Revenue for the six months through to June 30, 2019 amounted to €180.7m (£167.4m/$202.0m), up by 10% year-on-year compared to €164.8m in 2018.
However, cost of sales increased from €30.3m to €34.9m, while gaming duties also climbed from €15.1m to €24.4m. LeoVegas saw gross profit climb from €119.3m to €121.6m, but operating profit slipped from €13.0m to €9.1m. Profit before tax fell from €9.0m to €8.0, while net profit for the period dropped from €8.4m to €7.4m.
The operator was also hit by a drop in earnings before interest, tax, depreciation and amortisation (EBITDA), which fell from €24.5m to €22.3m.
Financial results for the second quarter made for slightly more positive reading for LeoVegas, with revenue in the three months to June 30 up 8% year-on-year to €94.4m.
Organic growth in local currencies was 8% and growth was favourable in most markets, but LeoVegas was hit by tighter social responsiblity controls and increased Remote Gaming Duty in the UK. Excluding the UK, local currency organic growth was up 26%. This contributed to revenue from European markets outside of the Nordic region falling to 47% of group revenue, down from 49% in Q2 2018.
While the newly regulated Swedish market has proved challenging for many operators, Hagman said he was satisifed with LeoVegas' performance there, and believed it was taking market share from competitors.
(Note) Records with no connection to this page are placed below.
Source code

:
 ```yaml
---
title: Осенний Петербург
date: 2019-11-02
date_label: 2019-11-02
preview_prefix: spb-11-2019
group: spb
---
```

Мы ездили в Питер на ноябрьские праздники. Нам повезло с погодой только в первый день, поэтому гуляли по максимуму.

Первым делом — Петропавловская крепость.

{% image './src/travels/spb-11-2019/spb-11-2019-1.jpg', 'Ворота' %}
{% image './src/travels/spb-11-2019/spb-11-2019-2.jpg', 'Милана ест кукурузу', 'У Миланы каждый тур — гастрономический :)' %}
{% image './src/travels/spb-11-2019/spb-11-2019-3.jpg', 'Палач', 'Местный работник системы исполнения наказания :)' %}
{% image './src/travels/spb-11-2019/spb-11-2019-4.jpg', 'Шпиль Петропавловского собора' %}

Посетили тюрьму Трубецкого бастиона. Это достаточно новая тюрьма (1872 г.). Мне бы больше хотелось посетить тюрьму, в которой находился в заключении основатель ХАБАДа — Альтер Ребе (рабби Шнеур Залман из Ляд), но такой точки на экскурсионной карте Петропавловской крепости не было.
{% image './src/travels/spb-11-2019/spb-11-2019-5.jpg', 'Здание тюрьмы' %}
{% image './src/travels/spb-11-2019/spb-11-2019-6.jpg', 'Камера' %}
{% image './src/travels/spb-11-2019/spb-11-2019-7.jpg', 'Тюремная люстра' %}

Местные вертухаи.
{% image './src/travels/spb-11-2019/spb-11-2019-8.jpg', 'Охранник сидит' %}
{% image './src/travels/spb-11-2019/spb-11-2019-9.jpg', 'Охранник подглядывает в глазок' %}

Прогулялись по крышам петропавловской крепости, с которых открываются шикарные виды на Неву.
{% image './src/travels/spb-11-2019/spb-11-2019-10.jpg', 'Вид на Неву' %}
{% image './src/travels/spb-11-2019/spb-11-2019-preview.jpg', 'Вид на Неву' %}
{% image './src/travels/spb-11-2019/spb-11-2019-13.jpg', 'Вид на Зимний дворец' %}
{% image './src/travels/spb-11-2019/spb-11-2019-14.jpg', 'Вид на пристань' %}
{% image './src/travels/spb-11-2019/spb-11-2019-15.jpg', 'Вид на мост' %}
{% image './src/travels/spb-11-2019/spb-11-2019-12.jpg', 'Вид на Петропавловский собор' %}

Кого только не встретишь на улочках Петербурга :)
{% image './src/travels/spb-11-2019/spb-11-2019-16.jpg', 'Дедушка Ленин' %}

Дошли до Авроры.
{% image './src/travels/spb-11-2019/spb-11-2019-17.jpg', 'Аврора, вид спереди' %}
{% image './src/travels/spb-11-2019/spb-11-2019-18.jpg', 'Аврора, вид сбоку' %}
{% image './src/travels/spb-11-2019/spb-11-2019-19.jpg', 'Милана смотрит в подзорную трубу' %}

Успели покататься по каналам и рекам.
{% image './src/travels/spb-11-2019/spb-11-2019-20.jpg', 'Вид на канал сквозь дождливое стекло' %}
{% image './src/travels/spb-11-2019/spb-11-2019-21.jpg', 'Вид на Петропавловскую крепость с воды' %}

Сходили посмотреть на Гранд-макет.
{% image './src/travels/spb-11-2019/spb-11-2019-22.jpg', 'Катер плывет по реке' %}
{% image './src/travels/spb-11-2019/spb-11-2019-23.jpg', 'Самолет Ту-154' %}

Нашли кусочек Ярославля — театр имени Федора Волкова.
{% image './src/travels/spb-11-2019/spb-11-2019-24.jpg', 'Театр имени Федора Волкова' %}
He claimed that it is now the largest online casino brand in the market, aided by the launch of complementary brands GoGoCasino and Pixel.bet. Despite this, the Nordic region saw its share of group revenue drop two percentage points to 40%.
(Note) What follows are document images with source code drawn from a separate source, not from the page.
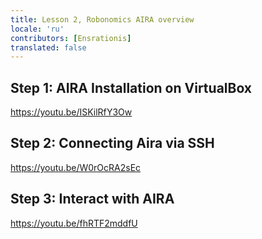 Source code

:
 ```yaml
---
title: Lesson 2, Robonomics AIRA overview 
locale: 'ru' 
contributors: [Ensrationis]
translated: false
---
```


## Step 1: AIRA Installation on VirtualBox

https://youtu.be/ISKilRfY3Ow

## Step 2: Connecting Aira via SSH

https://youtu.be/W0rOcRA2sEc

## Step 3: Interact with AIRA

https://youtu.be/fhRTF2mddfU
However, president and chief executive Gustaf Hagman said that due to expansion into new markets, the operator had a more balanced geographic revenue mix. This was in evidence from revenue generated in other markets growing to 13% of the group total.
“This means that we are not as sensitive to challenges that may arise in a specific market, which in turn means that we have lower business risk in the group,” he explained.
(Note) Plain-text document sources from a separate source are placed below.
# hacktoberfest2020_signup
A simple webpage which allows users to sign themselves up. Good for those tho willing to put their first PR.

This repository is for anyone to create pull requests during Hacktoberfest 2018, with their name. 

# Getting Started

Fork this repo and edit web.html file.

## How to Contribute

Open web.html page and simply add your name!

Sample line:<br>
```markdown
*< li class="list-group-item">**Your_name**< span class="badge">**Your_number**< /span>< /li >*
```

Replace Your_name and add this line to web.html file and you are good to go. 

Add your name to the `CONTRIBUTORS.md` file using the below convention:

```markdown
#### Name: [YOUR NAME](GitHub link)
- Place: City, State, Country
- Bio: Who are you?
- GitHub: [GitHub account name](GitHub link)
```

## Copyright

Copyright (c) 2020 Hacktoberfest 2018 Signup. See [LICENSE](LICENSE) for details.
However, these challenges still hit LeoVegas' bottom line, with operating profit down from €9.3m to €8.5m.
EBITDA in Q2 was up slightly to €15.1m, with a margin of 16.0%. Second quarter pre-tax profit rose to €8.0m, with net profit after tax increasing from €6.6m to €7.4m.
This, Hagman said, showed the benefit of efforts to control costs and operate efficiently, with LeoVegas continuing to review external partner agreements and look to streamline its structure.
“This work is helping to create necessary economies of scale and is countering the effect of that we are paying more gambling taxes,” he explained. “As previously communicated, our marketing investments also decreased compared with the first quarter of the year. A contributing factor to this is more restrained marketing in Sweden during the quarter.
“The external market environment in several key markets is currently more turbulent and difficult to predict than previously, which is creating new challenges and requirements, but at the same time it is presenting major opportunities for us to grow and take market shares.”
Key to future growth will be Spanish-speaking markets. Following the end of Q2, LeoVegas secured a Spanish operating licence, going live two weeks after securing approval.
“This shows the strength and speed of LeoVegas and further demonstrates that our experience from regulated markets benefits us,” Hagman noted.
The operator has also expanded into Latin America, launching in Chile and Peru, as well as Brazil.
Looking at the operator's performance, analysts at Regulus Partners noted that LeoVegas continued to perform well as a disruptor in dot.com markets, helping offset increased taxes and operating restrictions in regulated markets.
“To some extent this demonstrates the resilience of operationally capable businesses with broadly based regulatory risk,” Regulus said. “However, for us sustainability must still mean profitable growth in domestically regulated markets, which appears to remain challenging for the group.”